If the smell persists- try one of the expensive cures.
 
A hopefully minor drift - what to do if there's only minimal access to the bilge? Mine have only a couple of small holes to the side lockers, one to the engine bilge and about half inch around a compression/table support post. I know there's a gunky oily mess down there about an inch deep I reckon but can't actually get to it. What to do? Make an access hole in the saloon floor?
 
As has already been said, do make sure that you check for the source. Bilges on my new boat were also "stinking". I found that a concealed anti-siphon loop vent had failed and was spraying *rappy water up behind the heads and down into the bilge :(
Have now sorted the leak and now off to swindlery for some bilgex.
 
I think bleach is the first stop (as well as the cheapest). A good swill round will kill the bacteria (often the cause of the smell) and makes the bilges look a whole lot better.
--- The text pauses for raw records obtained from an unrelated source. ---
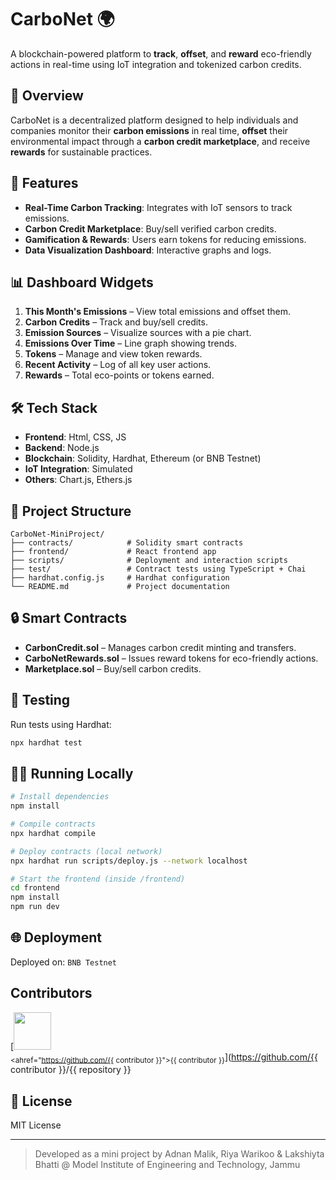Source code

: # CarboNet 🌍

A blockchain-powered platform to **track**, **offset**, and **reward** eco-friendly actions in real-time using IoT integration and tokenized carbon credits.

## 🚀 Overview

CarboNet is a decentralized platform designed to help individuals and companies monitor their **carbon emissions** in real time, **offset** their environmental impact through a **carbon credit marketplace**, and receive **rewards** for sustainable practices.

## 🔧 Features

* **Real-Time Carbon Tracking**: Integrates with IoT sensors to track emissions.
* **Carbon Credit Marketplace**: Buy/sell verified carbon credits.
* **Gamification & Rewards**: Users earn tokens for reducing emissions.
* **Data Visualization Dashboard**: Interactive graphs and logs.

## 📊 Dashboard Widgets

1. **This Month's Emissions** – View total emissions and offset them.
2. **Carbon Credits** – Track and buy/sell credits.
3. **Emission Sources** – Visualize sources with a pie chart.
4. **Emissions Over Time** – Line graph showing trends.
5. **Tokens** – Manage and view token rewards.
6. **Recent Activity** – Log of all key user actions.
7. **Rewards** – Total eco-points or tokens earned.

## 🛠️ Tech Stack

* **Frontend**: Html, CSS, JS
* **Backend**: Node.js
* **Blockchain**: Solidity, Hardhat, Ethereum (or BNB Testnet)
* **IoT Integration**: Simulated
* **Others**: Chart.js, Ethers.js

## 📁 Project Structure

```
CarboNet-MiniProject/
├── contracts/            # Solidity smart contracts
├── frontend/             # React frontend app
├── scripts/              # Deployment and interaction scripts
├── test/                 # Contract tests using TypeScript + Chai
├── hardhat.config.js     # Hardhat configuration
└── README.md             # Project documentation
```

## 🔒 Smart Contracts

* **CarbonCredit.sol** – Manages carbon credit minting and transfers.
* **CarboNetRewards.sol** – Issues reward tokens for eco-friendly actions.
* **Marketplace.sol** – Buy/sell carbon credits.

## 🧪 Testing

Run tests using Hardhat:

```bash
npx hardhat test
```

## 🧑‍💻 Running Locally

```bash
# Install dependencies
npm install

# Compile contracts
npx hardhat compile

# Deploy contracts (local network)
npx hardhat run scripts/deploy.js --network localhost

# Start the frontend (inside /frontend)
cd frontend
npm install
npm run dev
```

## 🌐 Deployment

Deployed on: `BNB Testnet`

## Contributors
[<img src="https://github.com/{{ contributor }}.png" width="60px;"/><br /><sub><ahref="https://github.com/{{ contributor }}">{{ contributor }}</a></sub>](https://github.com/{{ contributor }}/{{ repository }}

## 📝 License

MIT License

---

> Developed as a mini project by Adnan Malik, Riya Warikoo & Lakshiyta Bhatti @ Model Institute of Engineering and Technology, Jammu

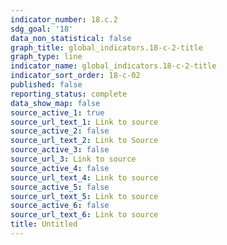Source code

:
 ```yaml
---
indicator_number: 18.c.2
sdg_goal: '18'
data_non_statistical: false
graph_title: global_indicators.18-c-2-title
graph_type: line
indicator_name: global_indicators.18-c-2-title
indicator_sort_order: 18-c-02
published: false
reporting_status: complete
data_show_map: false
source_active_1: true
source_url_text_1: Link to source
source_active_2: false
source_url_text_2: Link to Source
source_active_3: false
source_url_3: Link to source
source_active_4: false
source_url_text_4: Link to source
source_active_5: false
source_url_text_5: Link to source
source_active_6: false
source_url_text_6: Link to source
title: Untitled
---
```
If the smell persists- try one of the expensive cures.

I've also used bleach to good effect.
 
Stop papering over the cracks!
Where's the "stink" coming from?
Find and fix....... You don't say what the boat is, but unless it's been designed in, (the smell I mean) in which case the users association will have some workaround to circumvent, you have a FAULT...
- water (maybe contaminated by 'heads liquids' or from the galley) is getting to somewhere it can fester and develop. You have to prevent it from getting there, rather then mixing something probably equally toxic, but less odorous in with it and then having to pump out.
If it's "Condensation"as a lot of new boat owners seem to prefer.. you need more airflow - again a design problem.